Ultimamente anda muito difícil praticar a humildade pra quem fecha com o certo. Não que não haja esforço e boa vontade de nossa parte. Mas além de não termos muita experiência na matéria ainda nos falta a motivação.
Naquele tempo em que a torcida do Flamengo se alimentava basicamente de lendas do passado glorioso e o pão fornecido pela Panificação Asmodeu, enquanto apoiava incondicionalmente times sórdidos formados basicamente por perebas, hematófagos e desajustados sociais, havia um propósito em abraçar a humildade. Que era não chamar a atenção para a ultrajante fragilidade de nossos esquadrões e assim não despertar a ira dos coléricos deuses do futebol, sabidamente intolerantes com fanfarronices que não se embasam no trabalho feito com a bola sobre o quadrilátero relvado.
Naqueles tempos de luta e pindaíba, quando o Flamengo travava suas batalhas no terreno movediço em torno do precipício que vai dar nas pestilentas divisões subalternas do futebol brasileiro, era imprescindível revestir com uma demão de razoabilidade as loucas previsões acerca de triunfos futuros de improvável realização que o torcedor rubro-negro, por dever de oficio, era obrigado a cometer na guerra das narrativas.
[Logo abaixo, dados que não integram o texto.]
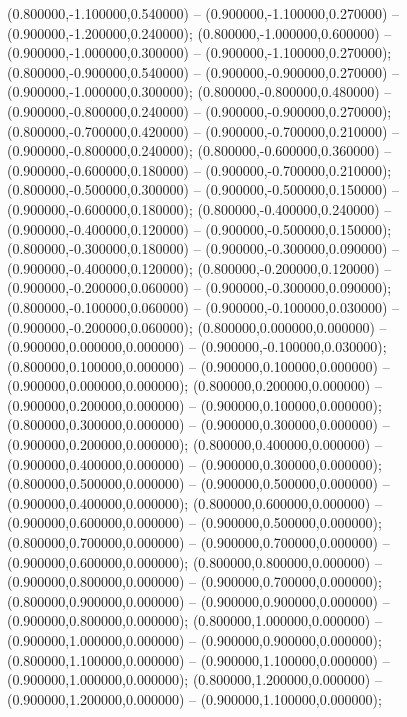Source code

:  (0.800000,-1.100000,0.540000) -- (0.900000,-1.100000,0.270000) -- (0.900000,-1.200000,0.240000);
 (0.800000,-1.000000,0.600000) -- (0.900000,-1.000000,0.300000) -- (0.900000,-1.100000,0.270000);
 (0.800000,-0.900000,0.540000) -- (0.900000,-0.900000,0.270000) -- (0.900000,-1.000000,0.300000);
 (0.800000,-0.800000,0.480000) -- (0.900000,-0.800000,0.240000) -- (0.900000,-0.900000,0.270000);
 (0.800000,-0.700000,0.420000) -- (0.900000,-0.700000,0.210000) -- (0.900000,-0.800000,0.240000);
 (0.800000,-0.600000,0.360000) -- (0.900000,-0.600000,0.180000) -- (0.900000,-0.700000,0.210000);
 (0.800000,-0.500000,0.300000) -- (0.900000,-0.500000,0.150000) -- (0.900000,-0.600000,0.180000);
 (0.800000,-0.400000,0.240000) -- (0.900000,-0.400000,0.120000) -- (0.900000,-0.500000,0.150000);
 (0.800000,-0.300000,0.180000) -- (0.900000,-0.300000,0.090000) -- (0.900000,-0.400000,0.120000);
 (0.800000,-0.200000,0.120000) -- (0.900000,-0.200000,0.060000) -- (0.900000,-0.300000,0.090000);
 (0.800000,-0.100000,0.060000) -- (0.900000,-0.100000,0.030000) -- (0.900000,-0.200000,0.060000);
 (0.800000,0.000000,0.000000) -- (0.900000,0.000000,0.000000) -- (0.900000,-0.100000,0.030000);
 (0.800000,0.100000,0.000000) -- (0.900000,0.100000,0.000000) -- (0.900000,0.000000,0.000000);
 (0.800000,0.200000,0.000000) -- (0.900000,0.200000,0.000000) -- (0.900000,0.100000,0.000000);
 (0.800000,0.300000,0.000000) -- (0.900000,0.300000,0.000000) -- (0.900000,0.200000,0.000000);
 (0.800000,0.400000,0.000000) -- (0.900000,0.400000,0.000000) -- (0.900000,0.300000,0.000000);
 (0.800000,0.500000,0.000000) -- (0.900000,0.500000,0.000000) -- (0.900000,0.400000,0.000000);
 (0.800000,0.600000,0.000000) -- (0.900000,0.600000,0.000000) -- (0.900000,0.500000,0.000000);
 (0.800000,0.700000,0.000000) -- (0.900000,0.700000,0.000000) -- (0.900000,0.600000,0.000000);
 (0.800000,0.800000,0.000000) -- (0.900000,0.800000,0.000000) -- (0.900000,0.700000,0.000000);
 (0.800000,0.900000,0.000000) -- (0.900000,0.900000,0.000000) -- (0.900000,0.800000,0.000000);
 (0.800000,1.000000,0.000000) -- (0.900000,1.000000,0.000000) -- (0.900000,0.900000,0.000000);
 (0.800000,1.100000,0.000000) -- (0.900000,1.100000,0.000000) -- (0.900000,1.000000,0.000000);
 (0.800000,1.200000,0.000000) -- (0.900000,1.200000,0.000000) -- (0.900000,1.100000,0.000000);
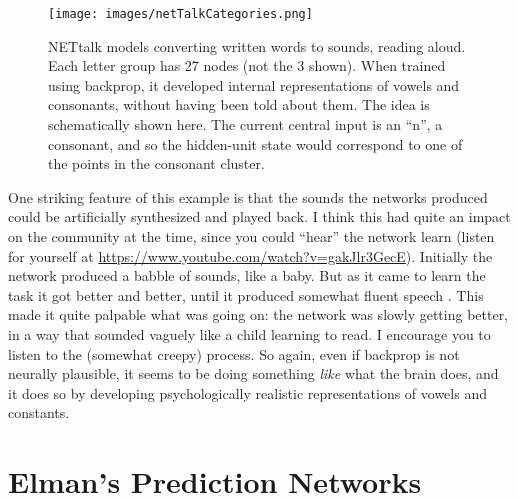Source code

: \begin{figure}[h]
\centering
\texttt{[image: images/netTalkCategories.png]}
\caption[Pamela Payne and Jeff Yoshimi.]{NETtalk models converting written words to sounds, \ie reading aloud. Each letter group has 27 nodes (not the 3 shown). When trained using backprop, it developed internal representations of vowels and consonants, without having been told about them. The idea is schematically shown here. The current central input is an ``n'', a consonant, and so the hidden-unit state would correspond to one of the points in the consonant cluster.}
\label{net_talk}
\end{figure}

One striking feature of this example is that the sounds the networks produced could be artificially synthesized and played back.  I think this had quite an impact on the community at the time, since you could ``hear'' the network learn (listen for yourself at  \url{https://www.youtube.com/watch?v=gakJlr3GecE}). Initially the network produced a babble of sounds, like a baby. But as it came to learn the task it got better and better, until it produced somewhat fluent speech \cite{sejnowski1987parallel}. This made it quite palpable what was going on: the network was slowly getting better, in a way that sounded vaguely like a child learning to read. I encourage you to listen to the (somewhat creepy) process. So again, even if backprop is not neurally plausible, it seems to be doing something \emph{like} what the brain does, and it does so by developing psychologically realistic representations of vowels and constants.

\section{Elman's Prediction Networks}


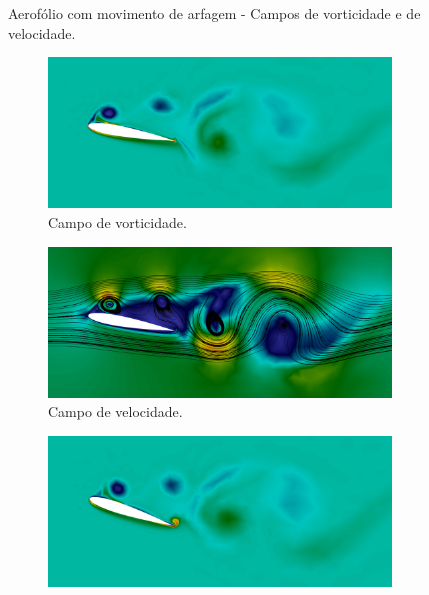 \begin{figure}[h!]
    \centering
    \caption{Aerofólio com movimento de arfagem - Campos de vorticidade e de velocidade.}
    \begin{subfigure}{.49\linewidth}
        \centering
        \caption*{Campo de vorticidade.}
        \includegraphics[width=\linewidth]{Figuras/rotating-airfoil/vort1.png}
    \end{subfigure}
    \begin{subfigure}{.49\linewidth}
        \centering
        \caption*{Campo de velocidade.}
        \includegraphics[width=\linewidth]{Figuras/rotating-airfoil/str1.png}
    \end{subfigure}
    \caption*{Instante $t=8,0$.}
    \begin{subfigure}{.49\linewidth}
        \centering
        \includegraphics[width=\linewidth]{Figuras/rotating-airfoil/vort2.png}

\end{subfigure}
\end{figure}
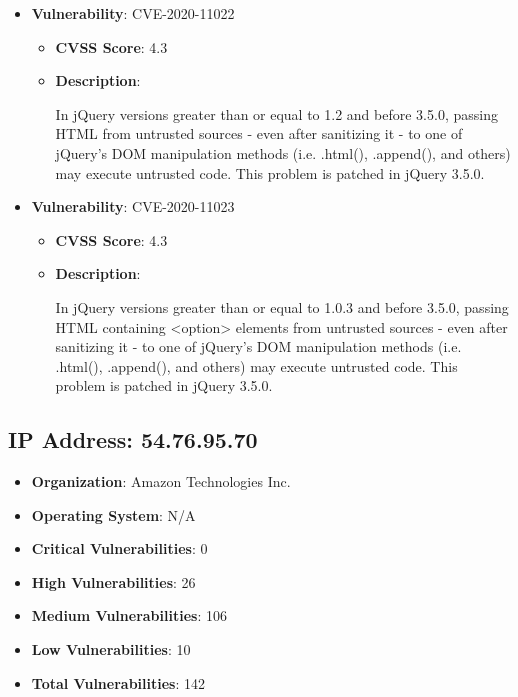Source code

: \documentclass{article}
\begin{document}
\begin{itemize}
        \item \textbf{Vulnerability}: CVE-2020-11022
        \begin{itemize}
            \item \textbf{CVSS Score}:  4.3 
            \item \textbf{Description}:
            \parbox[t]{0.9\linewidth}{
                \ttfamily In jQuery versions greater than or equal to 1.2 and before 3.5.0, passing HTML from untrusted sources - even after sanitizing it - to one of jQuery's DOM manipulation methods (i.e. .html(), .append(), and others) may execute untrusted code. This problem is patched in jQuery 3.5.0.
            }
        \end{itemize}
    
        \item \textbf{Vulnerability}: CVE-2020-11023
        \begin{itemize}
            \item \textbf{CVSS Score}:  4.3 
            \item \textbf{Description}:
            \parbox[t]{0.9\linewidth}{
                \ttfamily In jQuery versions greater than or equal to 1.0.3 and before 3.5.0, passing HTML containing <option> elements from untrusted sources - even after sanitizing it - to one of jQuery's DOM manipulation methods (i.e. .html(), .append(), and others) may execute untrusted code. This problem is patched in jQuery 3.5.0.
            }
        \end{itemize}
    
\end{itemize}




\clearpage



\subsection{IP Address: 54.76.95.70}

\begin{itemize}
    \item \textbf{Organization}: Amazon Technologies Inc.
    \item \textbf{Operating System}:  N/A 
    \item \textbf{Critical Vulnerabilities}: 0
    \item \textbf{High Vulnerabilities}: 26
    \item \textbf{Medium Vulnerabilities}: 106
    \item \textbf{Low Vulnerabilities}: 10
    \item \textbf{Total Vulnerabilities}: 142
\end{itemize}
\end{document}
Daí que surgiu na torcida do Flamengo, desde sempre um parâmetro de desulmidade, soberba justificada e arrogância construtiva, uma espécie de culto clandestino, antinatural por certo, à humildade, à despretensão e ao baixo perfil. Um culto que podemos dizer herético, por tentar impingir à torcida características que contrariam frontalmente o ethos Flamengo.
Felizmente tal heresia jamais penetrou no coração do rubro-negro, servindo tão somente para o advento dos críticos de torcida, sempre alertas para censurar aos incautos que se deixassem empolgar antes das taças estarem solidamente cimentadas na Sala de Troféus da Gávea. Comportavam-se como verdadeiros inquisidores do Oba-Oba, defensores da fé pura e subserviente.
A torcida do Flamengo até desenvolveu uma série de superstições, mandingas e cacoetes vagamente relacionados à humildade, só para evitar a encheção de saco dos inquisidores. Mas jamais se deixou domar, jamais deixou de apostar suas cervejas nas vitórias e bebe-las por conta. O Oba-Oba, desde que se conheça e respeite a sua capacidade destruidora, é uma força da natureza tão poderosa quanto a cobiça ou a luxúria, que são forças absolutamente necessárias para qualquer conquista, seja esportiva ou não.
Hoje o Flamengo é outro e a sua torcida também não é mais a mesma. Desprezando a voz rouca e naturalmente keynesiana das arquibancadas o Flamengo abraçou com obstinação neoliberal o receituário econômico que o FMI recomenda a qualquer nação com as contas fudidas. Diminuiu despesas, cortou investimentos, arrochou o fisco e pagou as suas dívidas. Como acontece nos melhores países, antes de voltar a andar de cabeça erguida pelos bulevares da Europa, comprando, de preferência à vista, o melhor que sociedade de consumo coloca nas prateleiras, o Flamengo matou muito torcedor de fome.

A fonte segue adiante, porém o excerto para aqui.